Hiroshi Lockheimer, the current head of Android, will lead the group. The Fortune report notes that the combined group will “continue to work” on Google Home, Google’s forthcoming Amazon Echo competitor. A previous report from The Information (paywall) stated that Nest’s request to work on Google Home was denied by Google. A Nest representative denied this statement and said the integration would be similar to the Amazon Echo.
Google and Nest were definitely not on a “unified” platform path before this. Nest created the “Works with Nest” program along with the wireless protocol “Thread.” Google is working on “Brillo,” a stripped down version of Android for IoT devices, and both companies are involved with the “Weave” communication standard. It’s all very complicated and incomplete.
Nest’s time at Google and Alphabet has not been particularly fruitful. I expected Google’s massive resource infusion to supercharge Nest, but in three years we’ve mostly seen incremental improvements to existing products. Reports claim that Nest has had trouble getting several new products off the ground. Only recently did it finally launch an outdoor version of the Nest Cam. One narrative will say Tony Fadell was fired for the lack of progress at Nest, while another will say he just retired of his own volition.

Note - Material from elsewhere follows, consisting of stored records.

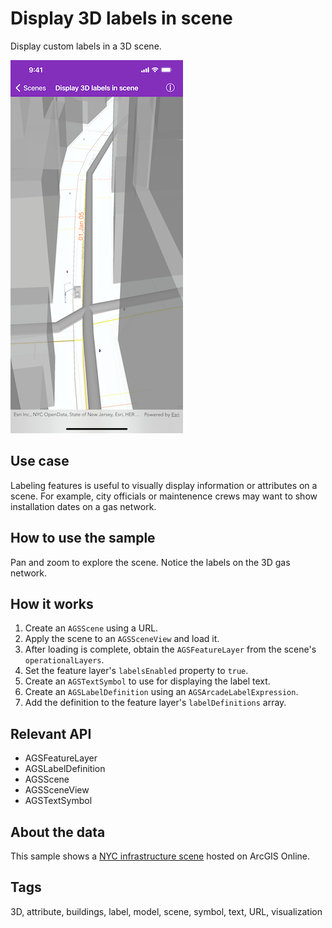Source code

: # Display 3D labels in scene

Display custom labels in a 3D scene.

![Display 3D labels in scene](display-3d-labels.png)

## Use case

Labeling features is useful to visually display information or attributes on a scene. For example, city officials or maintenence crews may want to show installation dates on a gas network.

## How to use the sample

Pan and zoom to explore the scene. Notice the labels on the 3D gas network.

## How it works

1. Create an `AGSScene` using a URL.
2. Apply the scene to an `AGSSceneView` and load it.
3. After loading is complete, obtain the `AGSFeatureLayer` from the scene's `operationalLayers`.
4. Set the feature layer's `labelsEnabled` property to `true`.
5. Create an `AGSTextSymbol` to use for displaying the label text.
6. Create an `AGSLabelDefinition` using an  `AGSArcadeLabelExpression`.
7. Add the definition to the feature layer's `labelDefinitions` array.

## Relevant API

* AGSFeatureLayer
* AGSLabelDefinition
* AGSScene
* AGSSceneView
* AGSTextSymbol

## About the data

This sample shows a [NYC infrastructure scene](https://www.arcgis.com/home/item.html?id=850dfee7d30f4d9da0ebca34a533c169) hosted on ArcGIS Online.

## Tags

3D, attribute, buildings, label, model, scene, symbol, text, URL, visualization
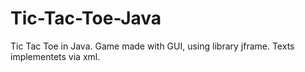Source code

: # Tic-Tac-Toe-Java
Tic Tac Toe in Java.
Game made with GUI, using library jframe. Texts implementets via xml.
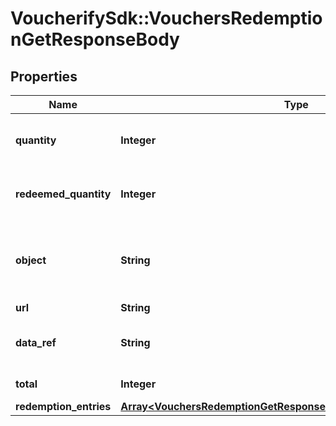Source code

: # VoucherifySdk::VouchersRedemptionGetResponseBody

## Properties

| Name | Type | Description | Notes |
| ---- | ---- | ----------- | ----- |
| **quantity** | **Integer** | The maximum number of times a voucher can be redeemed. | [optional] |
| **redeemed_quantity** | **Integer** | The number of times the voucher was redeemed successfully. | [optional] |
| **object** | **String** | The type of the object represented by JSON. This object stores information about redemptions in a dictionary. | [optional][default to &#39;list&#39;] |
| **url** | **String** | URL | [optional] |
| **data_ref** | **String** | Identifies the name of the attribute that contains the array of &#x60;redemption_entries&#x60;. | [optional][default to &#39;redemption_entries&#39;] |
| **total** | **Integer** | Total number of redemption objects. | [optional] |
| **redemption_entries** | [**Array&lt;VouchersRedemptionGetResponseBodyRedemptionEntriesItem&gt;**](VouchersRedemptionGetResponseBodyRedemptionEntriesItem.md) |  | [optional] |

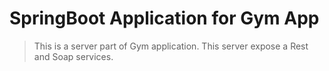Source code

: # SpringBoot Application for Gym App
> This is a server part of Gym application. This server expose a Rest and Soap services.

This latest shakeup further blurs the line between Google and Alphabet, which has always felt like lip service anyway. Google is now serving as the software development house for a unit that was supposed to be a totally independent company. It’s not as if Google was developing thermostat and smart home software that it planned to license to third-parties—Google is now taking over a chunk of Nest’s operations and developing software exclusively for Nest.
Alphabet was originally a solution to questions like “What will Google do with Nest’s data?” The answer eventually became that Nest was an independent company under Alphabet that had nothing to do with Google, so the data was totally separate. That no longer sounds possible with Google-developed software and a unified internet of things platform between Google and Nest.